La ministre de l'Artisanat, Sylvia Pinel, a défendu les réformes du statut d'auto-entrepreneur sur BFM Business. - -

Le gouvernement envisage de limiter à deux ans le statut d’auto-entrepreneur dans le cadre d’une activité principale. Un projet qui fait vivement débat mais qu’a défendu la ministre de l’Artisanat sur BFM Business ce mercredi 29 mai.

"L’objectif du gouvernement c’est de créer des entreprises qui souhaitent se développer". Le message de Sylvia Pinel, ministre de l’Artisanat, du Commerce et du Tourisme, est sans détour. Interrogée dans l’émission Good Morning Business, ce mercredi 29 mai, elle a défendu la très controversée réforme du statut d’auto-entrepreneur.

Le gouvernement présentera, à la rentrée, une série de mesures pour encadrer ce régime, qui concerne près de 900.000 personnes. Parmi les propositions, on retrouve la limitation à deux ans de ce statut dans le cadre d’une activité principale. Les auto-entrepreneurs dont le revenu n’est que complémentaire pourront, eux, poursuivre leur activité.
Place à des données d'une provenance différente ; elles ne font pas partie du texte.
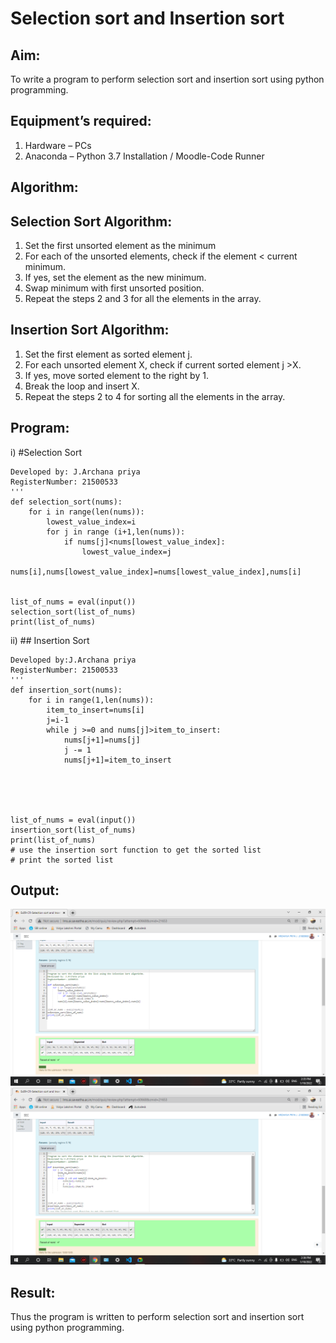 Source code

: # Selection sort and Insertion sort
## Aim:
To write a program to perform selection sort and insertion sort using python programming.
## Equipment’s required:
1.	Hardware – PCs
2.	Anaconda – Python 3.7 Installation / Moodle-Code Runner
## Algorithm:
## Selection Sort Algorithm:
1.	Set the first unsorted element as the minimum
2.	For each of the unsorted elements, check if the element < current minimum.
3.	If yes, set the element as the new minimum.
4.	Swap minimum with first unsorted position.
5.	Repeat the steps 2 and 3 for all the elements in the array.
## Insertion Sort Algorithm:
1.	Set the first element as sorted element j.
2.	For each unsorted element X, check if current sorted element j >X.
3.	If yes, move sorted element to the right by 1.
4.	Break the loop and insert X.
5.	Repeat the steps 2 to 4 for sorting all the elements in the array.
## Program:
i)	#Selection Sort
```
Developed by: J.Archana priya
RegisterNumber: 21500533
'''
def selection_sort(nums):
    for i in range(len(nums)):
        lowest_value_index=i
        for j in range (i+1,len(nums)):
            if nums[j]<nums[lowest_value_index]:
                lowest_value_index=j
        nums[i],nums[lowest_value_index]=nums[lowest_value_index],nums[i]
        
        
list_of_nums = eval(input())
selection_sort(list_of_nums)
print(list_of_nums)
```


ii)	## Insertion Sort
```
Developed by:J.Archana priya 
RegisterNumber: 21500533
'''
def insertion_sort(nums):
    for i in range(1,len(nums)):
        item_to_insert=nums[i]
        j=i-1
        while j >=0 and nums[j]>item_to_insert:
            nums[j+1]=nums[j]
            j -= 1
            nums[j+1]=item_to_insert
            
        
    
    
    
list_of_nums = eval(input())
insertion_sort(list_of_nums)
print(list_of_nums)
# use the insertion sort function to get the sorted list
# print the sorted list
```


## Output:
![Selection](./Selection.png)
![insertion](./insertion.png)


## Result:
Thus the program is written to perform selection sort and insertion sort using python programming.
Parmi les personnes concernées, Claudia Jarocki, 35 ans, est auto-entrepreneur depuis quatre ans à Luynes, près de Tours. Pour elle, impossible de créer une entreprise classique: "Si je devais passer sous un autre statut, je pourrais à peine payer mes charges avec mon chiffre d’affaires".

Si la réforme est validée, elle risque donc de devoir mettre la clé sous la porte. "Concrètement, je me retrouverai avec le RSA, à la charge de la société, alors que j’avais créé mon propre emploi et que j’étais complètement indépendante", déplore-t-elle.

> Favoriser des entreprises pérennes et donc l'embauche

Sur BFM Business, Sylvia Pinel a expliqué ne vouloir "menacer personne", juste "réconcilier les entrepreneurs entre eux". L’objectif du gouvernement, c’est avant tout de développer un tissu d’entreprises solides et qui embauchent, a rappelé la ministre. La limite de deux ans serait suffisante "pour démarrer et être accompagné", selon Sylvia Pinel.

"Il faut accompagner la création d’une entreprise pour lui permettre de se stabiliser, qu’elle ait ou non des salariés (…) et pour cela, nous mettons en place l’accompagnement, avec un certain nombre de points d’étapes pour leur permettre de basculer ensuite vers le régime classique", a-t-elle expliqué.

> Pas de concurrence déloyale

Beaucoup d’auto-entrepreneurs ont l’impression que la ministre a cédé au lobby des artisans. D’après un rapport de l’Inspection générale des affaires sociales (Igas), l’éventuelle "distorsion de concurrence" a été largement corrigée en 2013 et "les différences sont résiduelles" concernant les chiffres d’affaires entre artisans et auto-entrepreneurs.

Reste que Sylvia Pinel veut, qu’à terme, ces derniers basculent "dans le régime classique, comme toutes les autres entreprises de notre pays". La ministre a également rappelé que "le gouvernement n’est pas tenu par un rapport d’inspecteur."

> Moins de précarité pour les auto-entrepreneurs

Les auto-entrepreneurs sont, il est vrai, essentiellement des travailleurs précaires. D’après Sylvia Pinel, 90% des auto-entreprises dégagent un chiffre d’affaires inférieur au Smic, et la moitié, soit 450.000 auto-entreprises sur 900.000, ne dégagerait pas de revenus du tout.

"On ne peut pas se réjouir de voir que beaucoup d’entre eux ne valident même pas une année pleine de cotisations sociales, ce qui les pénalisera pour leurs retraites. C’est une question de protection sociale et de lutte contre la précarité", a martelé la ministre de l’Artisanat.